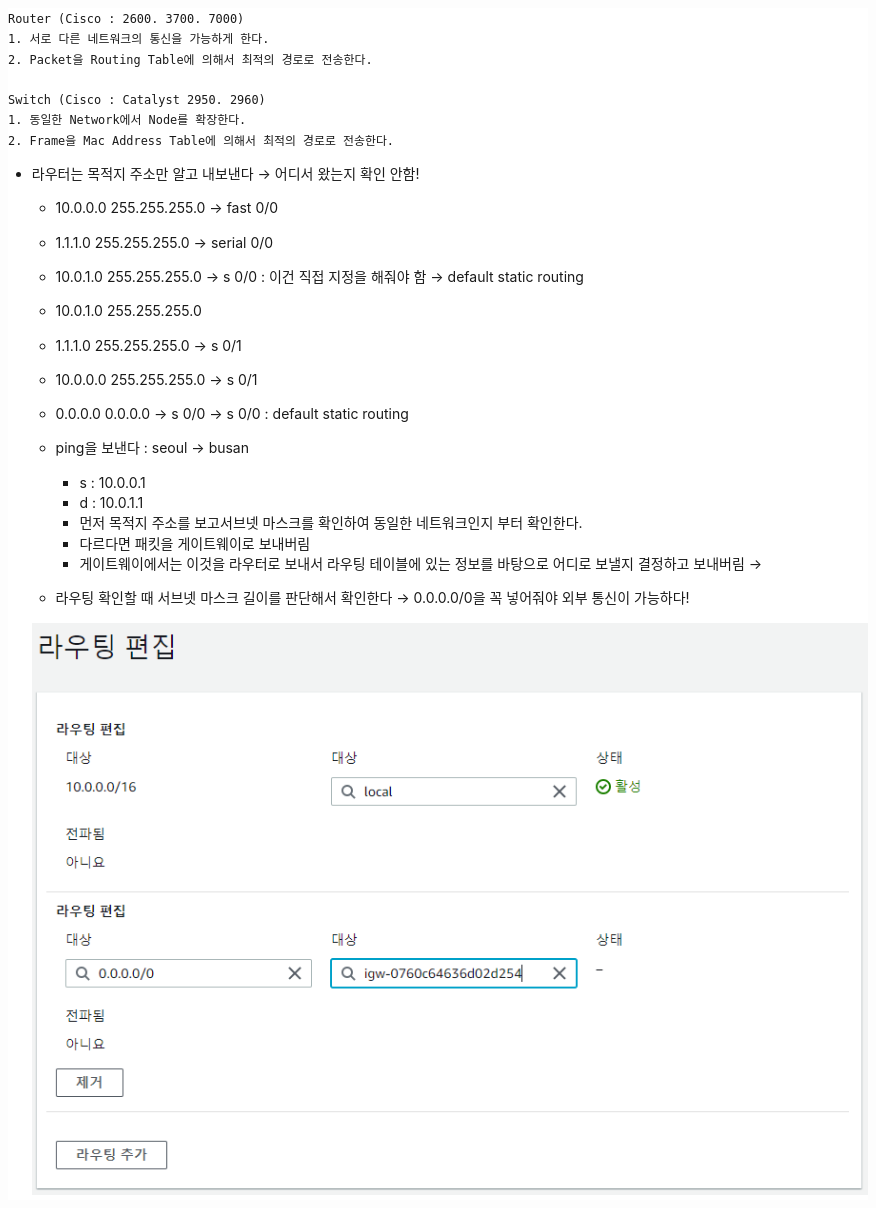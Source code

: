 
```
Router (Cisco : 2600. 3700. 7000)
1. 서로 다른 네트워크의 통신을 가능하게 한다.
2. Packet을 Routing Table에 의해서 최적의 경로로 전송한다.

Switch (Cisco : Catalyst 2950. 2960)
1. 동일한 Network에서 Node를 확장한다.
2. Frame을 Mac Address Table에 의해서 최적의 경로로 전송한다.
```

- 라우터는 목적지 주소만 알고 내보낸다 → 어디서 왔는지 확인 안함!
    - 10.0.0.0 255.255.255.0 → fast 0/0
    - 1.1.1.0 255.255.255.0 → serial 0/0
    - 10.0.1.0 255.255.255.0 → s 0/0 : 이건 직접 지정을 해줘야 함 → default static routing

    - 10.0.1.0 255.255.255.0
    - 1.1.1.0 255.255.255.0 → s 0/1
    - 10.0.0.0 255.255.255.0 → s 0/1
    - 0.0.0.0 0.0.0.0 → s 0/0 → s 0/0 : default static routing

    - ping을 보낸다 : seoul → busan
        - s : 10.0.0.1
        - d : 10.0.1.1
        - 먼저 목적지 주소를 보고서브넷 마스크를 확인하여 동일한 네트워크인지 부터 확인한다.
        - 다르다면 패킷을 게이트웨이로 보내버림
        - 게이트웨이에서는 이것을 라우터로 보내서 라우팅 테이블에 있는 정보를 바탕으로 어디로 보낼지 결정하고 보내버림 →

    - 라우팅 확인할 때 서브넷 마스크 길이를 판단해서 확인한다 → 0.0.0.0/0을 꼭 넣어줘야 외부 통신이 가능하다!

    ![Untitled](Terraform_images/Untitled.png)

┄┄┄┄┄┄

__Your task__
Where the records above contain a line with "- 1.1.1.0 255.255.255.0 → serial 0/0", repeat that line and each later line through the end, exactly, and nothing more.

__Task answer__
    - 1.1.1.0 255.255.255.0 → serial 0/0
    - 10.0.1.0 255.255.255.0 → s 0/0 : 이건 직접 지정을 해줘야 함 → default static routing

    - 10.0.1.0 255.255.255.0
    - 1.1.1.0 255.255.255.0 → s 0/1
    - 10.0.0.0 255.255.255.0 → s 0/1
    - 0.0.0.0 0.0.0.0 → s 0/0 → s 0/0 : default static routing

    - ping을 보낸다 : seoul → busan
        - s : 10.0.0.1
        - d : 10.0.1.1
        - 먼저 목적지 주소를 보고서브넷 마스크를 확인하여 동일한 네트워크인지 부터 확인한다.
        - 다르다면 패킷을 게이트웨이로 보내버림
        - 게이트웨이에서는 이것을 라우터로 보내서 라우팅 테이블에 있는 정보를 바탕으로 어디로 보낼지 결정하고 보내버림 →

    - 라우팅 확인할 때 서브넷 마스크 길이를 판단해서 확인한다 → 0.0.0.0/0을 꼭 넣어줘야 외부 통신이 가능하다!

    ![Untitled](Terraform_images/Untitled.png)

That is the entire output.